From "The Catskills" (1918)
By T. Morris Longstreth

During the progress of that day when Brute and I had reduced the art of being invited to motor to a strict science, we had come through Roxbury. As everybody who has been through Roxbury knows, to see it once is to be enthralled for life. Consequently, when I was deserted by my enlister, I determined to make that charming place my headquarters from which I could sally on a raid of investigation and to which I could return to digest the spoils.

Roxbury has a civic consciousness. It has its history, which was recently reviewed in a pageant admirably constructed by Margaret MacLaren Eager, beginning with the decision of John and Betty More in Scotland to emigrate, continuing with pictures of Indian times, Colonial customs, and coming down to the moment with a fine tribute to John Burroughs, fellow townsman. It has a beautiful church given by the Goulds, a park, and an environment where Nature has been kindest. There are mountains, but they do not shut one in.
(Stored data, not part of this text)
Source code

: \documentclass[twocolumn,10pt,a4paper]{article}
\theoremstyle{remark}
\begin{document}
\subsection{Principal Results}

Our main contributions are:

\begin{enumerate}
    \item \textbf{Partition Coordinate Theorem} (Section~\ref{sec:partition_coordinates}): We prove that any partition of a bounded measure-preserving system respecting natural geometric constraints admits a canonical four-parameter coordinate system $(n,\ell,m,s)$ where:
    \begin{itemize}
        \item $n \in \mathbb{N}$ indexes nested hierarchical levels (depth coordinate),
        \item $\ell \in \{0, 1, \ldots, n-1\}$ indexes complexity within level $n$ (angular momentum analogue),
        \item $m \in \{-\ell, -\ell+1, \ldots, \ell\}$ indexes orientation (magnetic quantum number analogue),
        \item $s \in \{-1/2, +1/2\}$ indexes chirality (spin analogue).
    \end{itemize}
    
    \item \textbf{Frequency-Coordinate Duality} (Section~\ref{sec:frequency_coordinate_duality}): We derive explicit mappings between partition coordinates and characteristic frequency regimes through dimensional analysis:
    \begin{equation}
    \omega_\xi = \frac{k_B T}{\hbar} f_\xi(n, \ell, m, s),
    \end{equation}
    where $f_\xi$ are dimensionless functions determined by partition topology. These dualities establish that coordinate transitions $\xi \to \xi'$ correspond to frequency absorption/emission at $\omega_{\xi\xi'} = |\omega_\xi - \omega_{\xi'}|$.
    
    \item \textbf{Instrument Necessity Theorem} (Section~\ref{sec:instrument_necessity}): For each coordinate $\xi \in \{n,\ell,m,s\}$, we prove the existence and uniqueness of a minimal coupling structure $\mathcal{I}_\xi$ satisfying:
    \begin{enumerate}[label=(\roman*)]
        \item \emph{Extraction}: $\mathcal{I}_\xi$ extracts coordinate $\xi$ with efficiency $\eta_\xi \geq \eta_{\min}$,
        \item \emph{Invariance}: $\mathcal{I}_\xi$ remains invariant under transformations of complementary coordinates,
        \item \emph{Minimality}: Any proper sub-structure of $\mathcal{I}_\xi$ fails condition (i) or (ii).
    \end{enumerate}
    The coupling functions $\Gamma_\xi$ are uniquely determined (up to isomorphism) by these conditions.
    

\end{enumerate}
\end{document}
There are a myriad streams. And the people, in addition to their daily business, have one and all caught the cue of happiest living. No one comes to their town without being made to feel at home, without reacting to this fillip of good-fellowship. I am sure that this is not merely a personal impression. I have talked with many other strangers who acknowledged the flavor of kindness peculiar to this spot.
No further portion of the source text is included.